TO DO -> Lines outside the range are not wanted. Give again exactly the lines between the line holding "2. **Run the tests** - See it work" and the line holding "<p><strong>What are the", inclusive, from the listing below.

DATA TO EXAMINE ->

_ _ _ _ _ _ _

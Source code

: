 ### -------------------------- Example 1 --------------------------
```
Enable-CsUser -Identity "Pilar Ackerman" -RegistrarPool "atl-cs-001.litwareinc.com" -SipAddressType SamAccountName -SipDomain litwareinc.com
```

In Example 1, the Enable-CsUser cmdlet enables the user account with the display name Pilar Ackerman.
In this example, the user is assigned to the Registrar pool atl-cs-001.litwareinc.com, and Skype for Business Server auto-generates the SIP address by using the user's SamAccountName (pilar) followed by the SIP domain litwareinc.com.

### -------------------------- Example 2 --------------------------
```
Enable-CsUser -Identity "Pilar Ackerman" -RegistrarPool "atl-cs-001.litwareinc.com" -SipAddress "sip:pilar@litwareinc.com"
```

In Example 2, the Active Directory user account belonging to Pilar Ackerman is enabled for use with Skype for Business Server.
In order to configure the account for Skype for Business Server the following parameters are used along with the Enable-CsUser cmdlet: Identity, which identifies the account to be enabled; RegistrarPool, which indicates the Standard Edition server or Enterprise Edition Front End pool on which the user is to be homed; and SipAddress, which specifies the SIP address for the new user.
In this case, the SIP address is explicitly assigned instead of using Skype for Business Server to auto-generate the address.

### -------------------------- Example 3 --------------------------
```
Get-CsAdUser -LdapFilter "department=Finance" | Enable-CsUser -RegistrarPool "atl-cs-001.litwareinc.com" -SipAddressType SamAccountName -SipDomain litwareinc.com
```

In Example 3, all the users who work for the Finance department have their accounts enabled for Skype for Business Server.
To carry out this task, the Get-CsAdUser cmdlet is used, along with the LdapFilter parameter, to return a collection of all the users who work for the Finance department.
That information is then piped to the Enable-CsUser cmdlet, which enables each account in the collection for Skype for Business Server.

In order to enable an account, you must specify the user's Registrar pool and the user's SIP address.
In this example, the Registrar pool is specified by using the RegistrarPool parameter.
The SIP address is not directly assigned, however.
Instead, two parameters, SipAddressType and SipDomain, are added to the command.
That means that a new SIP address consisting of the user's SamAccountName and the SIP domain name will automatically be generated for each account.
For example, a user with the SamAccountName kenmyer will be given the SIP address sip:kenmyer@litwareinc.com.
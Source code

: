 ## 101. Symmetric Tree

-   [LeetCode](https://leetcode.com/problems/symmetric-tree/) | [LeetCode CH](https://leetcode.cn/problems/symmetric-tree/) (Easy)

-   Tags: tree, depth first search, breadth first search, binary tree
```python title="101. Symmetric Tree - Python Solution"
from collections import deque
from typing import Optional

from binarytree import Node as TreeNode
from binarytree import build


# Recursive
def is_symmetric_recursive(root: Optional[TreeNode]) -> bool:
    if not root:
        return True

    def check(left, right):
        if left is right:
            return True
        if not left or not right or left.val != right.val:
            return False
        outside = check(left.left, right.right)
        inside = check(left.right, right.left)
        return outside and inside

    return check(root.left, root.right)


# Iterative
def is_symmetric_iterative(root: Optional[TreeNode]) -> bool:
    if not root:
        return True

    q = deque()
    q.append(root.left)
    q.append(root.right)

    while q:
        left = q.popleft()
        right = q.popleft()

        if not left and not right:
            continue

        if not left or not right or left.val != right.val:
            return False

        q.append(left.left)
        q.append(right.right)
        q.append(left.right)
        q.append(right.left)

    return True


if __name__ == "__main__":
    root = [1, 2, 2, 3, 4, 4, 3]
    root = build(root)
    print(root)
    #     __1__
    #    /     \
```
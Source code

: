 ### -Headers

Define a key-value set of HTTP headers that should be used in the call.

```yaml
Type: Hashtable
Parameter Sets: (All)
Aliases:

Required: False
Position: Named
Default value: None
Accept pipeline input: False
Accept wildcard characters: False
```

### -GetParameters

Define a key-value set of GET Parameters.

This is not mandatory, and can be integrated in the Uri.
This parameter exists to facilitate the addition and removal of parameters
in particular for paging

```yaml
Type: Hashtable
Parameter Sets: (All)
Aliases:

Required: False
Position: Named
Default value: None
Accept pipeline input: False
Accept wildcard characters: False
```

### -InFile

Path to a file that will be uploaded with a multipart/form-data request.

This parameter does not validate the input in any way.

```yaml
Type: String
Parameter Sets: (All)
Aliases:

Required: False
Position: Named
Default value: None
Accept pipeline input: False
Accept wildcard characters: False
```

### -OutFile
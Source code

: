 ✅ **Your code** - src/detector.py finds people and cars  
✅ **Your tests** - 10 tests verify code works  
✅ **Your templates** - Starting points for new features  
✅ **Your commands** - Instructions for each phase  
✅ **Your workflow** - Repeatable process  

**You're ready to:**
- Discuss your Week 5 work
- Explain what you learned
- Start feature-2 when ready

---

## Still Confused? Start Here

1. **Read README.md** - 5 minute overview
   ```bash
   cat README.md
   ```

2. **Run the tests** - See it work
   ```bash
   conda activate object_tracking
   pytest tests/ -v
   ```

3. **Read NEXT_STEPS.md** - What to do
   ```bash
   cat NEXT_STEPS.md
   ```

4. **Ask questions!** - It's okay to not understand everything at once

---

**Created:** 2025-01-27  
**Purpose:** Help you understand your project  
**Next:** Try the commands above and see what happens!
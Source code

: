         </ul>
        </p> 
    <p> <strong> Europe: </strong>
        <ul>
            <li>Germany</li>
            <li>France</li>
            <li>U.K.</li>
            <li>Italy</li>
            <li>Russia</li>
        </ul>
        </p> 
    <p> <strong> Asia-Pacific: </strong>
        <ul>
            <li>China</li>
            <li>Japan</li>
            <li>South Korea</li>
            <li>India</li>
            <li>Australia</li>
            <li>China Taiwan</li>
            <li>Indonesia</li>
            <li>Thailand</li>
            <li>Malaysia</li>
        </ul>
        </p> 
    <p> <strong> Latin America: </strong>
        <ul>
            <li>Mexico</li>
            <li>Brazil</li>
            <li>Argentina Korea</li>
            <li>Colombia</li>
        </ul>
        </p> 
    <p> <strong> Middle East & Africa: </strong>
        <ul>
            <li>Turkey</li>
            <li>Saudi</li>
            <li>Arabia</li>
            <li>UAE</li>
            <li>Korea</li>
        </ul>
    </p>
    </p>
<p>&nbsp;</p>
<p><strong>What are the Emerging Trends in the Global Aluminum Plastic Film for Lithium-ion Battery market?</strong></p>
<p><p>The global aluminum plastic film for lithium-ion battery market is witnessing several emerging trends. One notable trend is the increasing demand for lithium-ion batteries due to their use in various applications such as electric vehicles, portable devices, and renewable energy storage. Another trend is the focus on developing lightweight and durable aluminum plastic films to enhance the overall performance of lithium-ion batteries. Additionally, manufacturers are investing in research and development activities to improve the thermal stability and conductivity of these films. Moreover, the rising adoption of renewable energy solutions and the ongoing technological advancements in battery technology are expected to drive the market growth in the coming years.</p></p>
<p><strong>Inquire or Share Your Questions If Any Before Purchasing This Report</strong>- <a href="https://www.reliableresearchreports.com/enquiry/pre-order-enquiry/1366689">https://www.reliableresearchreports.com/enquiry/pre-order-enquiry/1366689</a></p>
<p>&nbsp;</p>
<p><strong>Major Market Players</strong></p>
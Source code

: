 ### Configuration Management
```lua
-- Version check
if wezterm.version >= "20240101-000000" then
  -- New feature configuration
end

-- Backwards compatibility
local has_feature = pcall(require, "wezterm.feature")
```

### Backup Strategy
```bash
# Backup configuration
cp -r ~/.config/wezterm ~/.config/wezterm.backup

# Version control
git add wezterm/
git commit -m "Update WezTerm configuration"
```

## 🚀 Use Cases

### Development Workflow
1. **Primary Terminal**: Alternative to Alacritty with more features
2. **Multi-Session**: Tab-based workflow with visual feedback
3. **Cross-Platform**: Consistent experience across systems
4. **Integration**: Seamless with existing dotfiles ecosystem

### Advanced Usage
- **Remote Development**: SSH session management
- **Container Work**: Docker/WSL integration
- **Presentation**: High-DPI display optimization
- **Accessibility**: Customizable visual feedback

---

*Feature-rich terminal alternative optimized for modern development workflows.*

_ _ _ _ _ _ _

SOLUTION TO THIS TASK ->
2. **Run the tests** - See it work
   ```bash
   conda activate object_tracking
   pytest tests/ -v
   ```

3. **Read NEXT_STEPS.md** - What to do
   ```bash
   cat NEXT_STEPS.md
   ```

4. **Ask questions!** - It's okay to not understand everything at once

---

**Created:** 2025-01-27  
**Purpose:** Help you understand your project  
**Next:** Try the commands above and see what happens!
Source code

:         </ul>
        </p> 
    <p> <strong> Europe: </strong>
        <ul>
            <li>Germany</li>
            <li>France</li>
            <li>U.K.</li>
            <li>Italy</li>
            <li>Russia</li>
        </ul>
        </p> 
    <p> <strong> Asia-Pacific: </strong>
        <ul>
            <li>China</li>
            <li>Japan</li>
            <li>South Korea</li>
            <li>India</li>
            <li>Australia</li>
            <li>China Taiwan</li>
            <li>Indonesia</li>
            <li>Thailand</li>
            <li>Malaysia</li>
        </ul>
        </p> 
    <p> <strong> Latin America: </strong>
        <ul>
            <li>Mexico</li>
            <li>Brazil</li>
            <li>Argentina Korea</li>
            <li>Colombia</li>
        </ul>
        </p> 
    <p> <strong> Middle East & Africa: </strong>
        <ul>
            <li>Turkey</li>
            <li>Saudi</li>
            <li>Arabia</li>
            <li>UAE</li>
            <li>Korea</li>
        </ul>
    </p>
    </p>
<p>&nbsp;</p>
<p><strong>What are the Emerging Trends in the Global Aluminum Plastic Film for Lithium-ion Battery market?</strong></p>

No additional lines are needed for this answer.